A new on-chip memory class, separate from registers and SMEM, dedicated to Tensor Core accumulators. See fundamentals/memory-hierarchy and tcgen05-and-tmem.

Without TMEM, accumulators must live in either:

  • Registers: limited to 255 32-bit registers/thread. A 128×128 FP32 accumulator (64 KB) doesn't fit in a single warp's worth of registers.
  • SMEM: limited to 99 KiB/block on SM120, and shared with operand-staging buffers and pipeline state.

So SM120 GEMMs must use smaller accumulator tiles than their SM100 counterparts.

3. Per-block shared memory ceiling

SM100: 228 KiB per block. SM120: 99 KiB per block.

This is the single most consequential per-architecture number for kernel porting. CUTLASS templates, FlashAttention pipelines, and many custom kernels size pipeline-stage buffers as a function of available SMEM. Templates compiled for SM100 with StageCountAutoCarveout can request up to ~220 KiB and assume the launch will succeed.

On SM120 the same template still launches — but the memory request is silently truncated, the kernel writes past the 99 KiB boundary into adjacent SMEM banks (or into garbage), and the result is zeroed/scrambled outputs. No error code.
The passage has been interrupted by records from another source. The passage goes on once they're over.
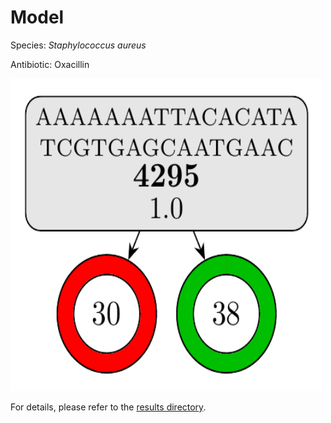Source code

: 
# Model

Species: *Staphylococcus aureus*

Antibiotic: Oxacillin

<img src="./model.png" width=500 height=500 />

For details, please refer to the [results directory](../../../../../results/cart_b/staphylococcus%20aureus/oxacillin/repeat_8/).

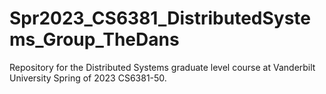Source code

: # Spr2023_CS6381_DistributedSystems_Group_TheDans
Repository for the Distributed Systems graduate level course at Vanderbilt University Spring of 2023 CS6381-50. 
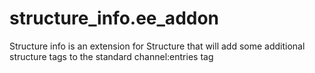 structure_info.ee_addon
=======================

Structure info is an extension for Structure that will add some additional structure tags to the standard channel:entries tag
The canonical CUTLASS issue is NVIDIA/cutlass#3096, which tracks the SM120 audit pass needed to detect this at compile time.

4. Thread block clusters

SM100 supports cluster sizes up to 16 CTAs. SM120 supports only cluster size 1 (i.e., no clustering).
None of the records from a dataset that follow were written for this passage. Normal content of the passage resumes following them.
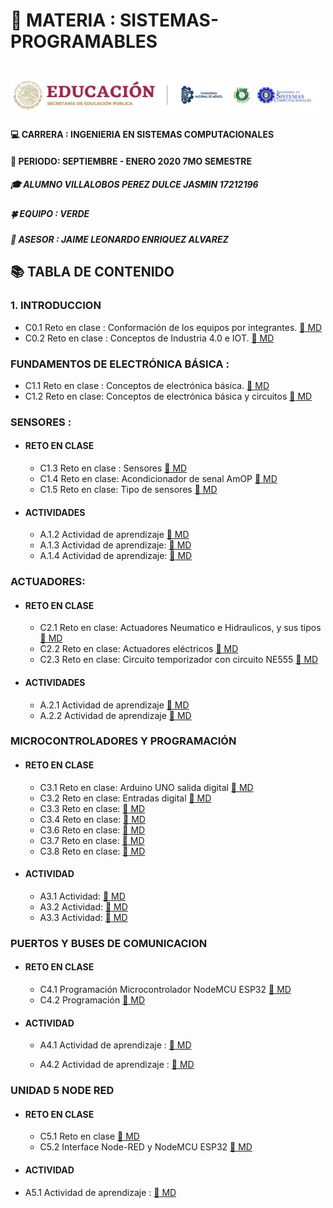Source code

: # :blue_book: MATERIA : SISTEMAS-PROGRAMABLES 
#  ![LOGO](https://github.com/Villalobos39/SISTEMAS-PROGRAMABLES/blob/SISTEMAS-PROGRAMABLES/IMG/Logo.PNG)

#### :computer: CARRERA : INGENIERIA EN SISTEMAS COMPUTACIONALES 
#### :date: PERIODO: SEPTIEMBRE - ENERO 2020 7MO SEMESTRE
##### :mortar_board: ALUMNO VILLALOBOS PEREZ DULCE JASMIN 17212196 
##### :four_leaf_clover: EQUIPO : VERDE 
##### :briefcase: ASESOR : JAIME LEONARDO ENRIQUEZ ALVAREZ 
## :books: TABLA DE CONTENIDO 
### 1. INTRODUCCION 
- C0.1 Reto en clase : Conformación de los equipos por integrantes. [ :open_file_folder: MD](https://github.com/Villalobos39/SISTEMAS-PROGRAMABLES/blob/SISTEMAS-PROGRAMABLES/MD/C0.1_DulceJasminVillalobosPerez_Verde.md) 
- C0.2 Reto en clase : Conceptos de Industria 4.0 e IOT. [:open_file_folder: MD](https://github.com/Villalobos39/SISTEMAS-PROGRAMABLES/blob/SISTEMAS-PROGRAMABLES/MD/C0.2_DulceJasminVillalobosPerez_Verde.md)
### FUNDAMENTOS DE ELECTRÓNICA BÁSICA : 
- C1.1 Reto en clase : Conceptos de electrónica básica. [:open_file_folder: MD](https://github.com/Villalobos39/SISTEMAS-PROGRAMABLES/blob/SISTEMAS-PROGRAMABLES/MD/C1.1_DulceJasminVillalobosPerez_Verde.md)
- C1.2 Reto en clase: Conceptos de electrónica básica y circuitos   [:open_file_folder: MD](https://github.com/Villalobos39/SISTEMAS-PROGRAMABLES/blob/SISTEMAS-PROGRAMABLES/MD/C1.2_DulceJasminVillalobosPerez_Verde_.md)

### SENSORES : 
- #### RETO EN CLASE
  - C1.3 Reto en clase : Sensores [:open_file_folder: MD](https://github.com/Villalobos39/SISTEMAS-PROGRAMABLES/blob/SISTEMAS-PROGRAMABLES/MD/C1.3_DulceJasminVillalobosPerez_Verde.md)
  - C1.4 Reto en clase: Acondicionador de senal AmOP [:open_file_folder: MD](https://github.com/Villalobos39/SISTEMAS-PROGRAMABLES/blob/SISTEMAS-PROGRAMABLES/MD/C1.4_DulceJasminVillalobosPerez_Verde.md)
  - C1.5 Reto en clase: Tipo de sensores [:open_file_folder: MD](https://github.com/Villalobos39/SISTEMAS-PROGRAMABLES/blob/SISTEMAS-PROGRAMABLES/MD/C1.5_DulceJasminVillalobosPerez_Verde.md)
  
- #### ACTIVIDADES
  - A.1.2 Actividad de aprendizaje [:open_file_folder: MD](https://github.com/Villalobos39/SISTEMAS-PROGRAMABLES/blob/SISTEMAS-PROGRAMABLES/MD/A1.2_Dulce_Jasmin_Villalobos_Perez_Verde.md)
  - A.1.3 Actividad de aprendizaje: [:open_file_folder: MD](https://github.com/Villalobos39/SISTEMAS-PROGRAMABLES/blob/SISTEMAS-PROGRAMABLES/MD/A1.3_DulceJasminVillalobosPerez_Verde.md)
  - A.1.4 Actividad de aprendizaje: [:open_file_folder: MD](https://github.com/Villalobos39/SISTEMAS-PROGRAMABLES/blob/SISTEMAS-PROGRAMABLES/MD/A1.4_DulceJasminVillalobosPerez_Verde.md)
  
 ### ACTUADORES:
  - #### RETO EN CLASE
     - C2.1 Reto en clase: Actuadores Neumatico e Hidraulicos, y sus tipos [:open_file_folder: MD](https://github.com/Villalobos39/SISTEMAS-PROGRAMABLES/blob/SISTEMAS-PROGRAMABLES/MD/C2.1_DulceJasminVillalobosPerez_Verde.md)
     - C2.2 Reto en clase: Actuadores eléctricos [:open_file_folder: MD](https://github.com/Villalobos39/SISTEMAS-PROGRAMABLES/blob/SISTEMAS-PROGRAMABLES/MD/C2.2_DulceJasminVillalobosPerez_Verde.md)
     - C2.3 Reto en clase: Circuito temporizador con circuito NE555 [:open_file_folder: MD](https://github.com/Villalobos39/SISTEMAS-PROGRAMABLES/blob/SISTEMAS-PROGRAMABLES/MD/C2.3_DulceJasminVillalobosPerez_Verde.md)

  - #### ACTIVIDADES
      - A.2.1 Actividad de aprendizaje [:open_file_folder: MD](https://github.com/Villalobos39/SISTEMAS-PROGRAMABLES/blob/SISTEMAS-PROGRAMABLES/MD/A2.1_DulceJasminVillalobosPerez_Verde.md)
       - A.2.2 Actividad de aprendizaje [:open_file_folder: MD](https://github.com/Villalobos39/SISTEMAS-PROGRAMABLES/blob/SISTEMAS-PROGRAMABLES/MD/A2.2_DulceJasminVillalobosPerez_Verde.md)

### MICROCONTROLADORES Y PROGRAMACIÓN 
 - #### RETO EN CLASE
     - C3.1 Reto en clase: Arduino UNO salida digital [:open_file_folder: MD](https://github.com/Villalobos39/SISTEMAS-PROGRAMABLES/blob/SISTEMAS-PROGRAMABLES/MD/C3.1_DulceJasminVillalobosPerez_Verde.md)
     - C3.2 Reto en clase: Entradas digital [:open_file_folder: MD](https://github.com/Villalobos39/SISTEMAS-PROGRAMABLES/blob/SISTEMAS-PROGRAMABLES/MD/C3.2_DulceJasminVillalobosPerez_Verde.md)
     - C3.3 Reto en clase:  [:open_file_folder: MD](https://github.com/Villalobos39/SISTEMAS-PROGRAMABLES/blob/SISTEMAS-PROGRAMABLES/MD/C3.3_DulceJasminVillalobosPerez_Verde.md)
     - C3.4 Reto en clase:  [:open_file_folder: MD](https://github.com/Villalobos39/SISTEMAS-PROGRAMABLES/blob/SISTEMAS-PROGRAMABLES/MD/C3.4_DulceJasminVillalobosPerez_Verde.md)
     - C3.6 Reto en clase:  [:open_file_folder: MD](https://github.com/Villalobos39/SISTEMAS-PROGRAMABLES/blob/SISTEMAS-PROGRAMABLES/MD/C3.6_DulceJasminVillalobosPerez_Verde.md)
     - C3.7 Reto en clase:  [:open_file_folder: MD](https://github.com/Villalobos39/SISTEMAS-PROGRAMABLES/blob/SISTEMAS-PROGRAMABLES/MD/C3.7_DulceJasminVillalobosPerez_Verde.md)
     - C3.8 Reto en clase:  [:open_file_folder: MD](https://github.com/Villalobos39/SISTEMAS-PROGRAMABLES/blob/SISTEMAS-PROGRAMABLES/MD/C3.8_DulceJasminVillalobosPerez_Verde.md)
  
  
  - #### ACTIVIDAD  
      - A3.1 Actividad:  [:open_file_folder: MD](https://github.com/Villalobos39/SISTEMAS-PROGRAMABLES/blob/SISTEMAS-PROGRAMABLES/MD/A3.1_DulceJasminVillalobosPerez_Verde.md)
      - A3.2 Actividad:  [:open_file_folder: MD](https://github.com/Villalobos39/SISTEMAS-PROGRAMABLES/blob/SISTEMAS-PROGRAMABLES/MD/A3.2_DulceJasminVillalobosPerez_Verde.md)
      - A3.3 Actividad:  [:open_file_folder: MD](https://github.com/Villalobos39/SISTEMAS-PROGRAMABLES/blob/SISTEMAS-PROGRAMABLES/MD/A3.3_DulceJasminVillalobosPerez_Verde.md)

###  PUERTOS Y BUSES DE COMUNICACION
 - #### RETO EN CLASE
     - C4.1 Programación Microcontrolador NodeMCU ESP32 [:open_file_folder: MD](https://github.com/Villalobos39/SISTEMAS-PROGRAMABLES/blob/SISTEMAS-PROGRAMABLES/MD/C4.1_DulceJasminVillalobosPerez_Verde.md)   
     - C4.2 Programación [:open_file_folder: MD](https://github.com/Villalobos39/SISTEMAS-PROGRAMABLES/blob/SISTEMAS-PROGRAMABLES/MD/C4.2_DulceJasminVillalobosPerez_Verde.md)   
  
  - #### ACTIVIDAD       
     - A4.1 Actividad de aprendizaje :  [:open_file_folder: MD](https://github.com/Villalobos39/SISTEMAS-PROGRAMABLES/blob/SISTEMAS-PROGRAMABLES/MD/A4.1_DulceJasminVillalobosPerez_Verde.md)

     - A4.2 Actividad de aprendizaje :  [:open_file_folder: MD](https://github.com/Villalobos39/SISTEMAS-PROGRAMABLES/blob/SISTEMAS-PROGRAMABLES/MD/A4.2_DulceJasminVillalobosPerez_Verde.md)

### UNIDAD 5 NODE RED
 - #### RETO EN CLASE
     - C5.1 Reto en clase [:open_file_folder: MD](https://github.com/Villalobos39/SISTEMAS-PROGRAMABLES/blob/SISTEMAS-PROGRAMABLES/MD/C5.1_DulceJasminVillalobosPerez_Verde.md)   
     - C5.2 Interface Node-RED y NodeMCU ESP32 [:open_file_folder: MD](https://github.com/Villalobos39/SISTEMAS-PROGRAMABLES/blob/SISTEMAS-PROGRAMABLES/MD/C5.2_DulceJasminVillalobosPerez_Verde.md)   
  
  - #### ACTIVIDAD       

  - A5.1 Actividad de aprendizaje :  [:open_file_folder: MD](https://github.com/Villalobos39/SISTEMAS-PROGRAMABLES/blob/SISTEMAS-PROGRAMABLES/MD/A5.1_DulceJasminVillalobosPerez_Verde.md)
A cluster (introduced Hopper, expanded Blackwell datacenter) is a group of CTAs that:

  • Share a cluster shared memory address space across SMEM banks of co-located SMs
  • Can synchronize via cluster.sync
  • Can issue cluster-wide TMA (cp.async.bulk.tensor.shared::cluster.global)

A kernel declaring .cluster_dim 2,1,1 requires SM100 to actually run with 2 cooperating CTAs. On SM120, the cluster dim is silently downgraded to 1,1,1 — the kernel still launches but doesn't have its expected partner CTA. Anything that synchronized against the partner deadlocks or produces wrong output.

See thread-block-clusters.

5. TMA — Tensor Memory Accelerator

SM100 has both single-CTA and cluster-shared TMA. SM120 has single-CTA TMA only.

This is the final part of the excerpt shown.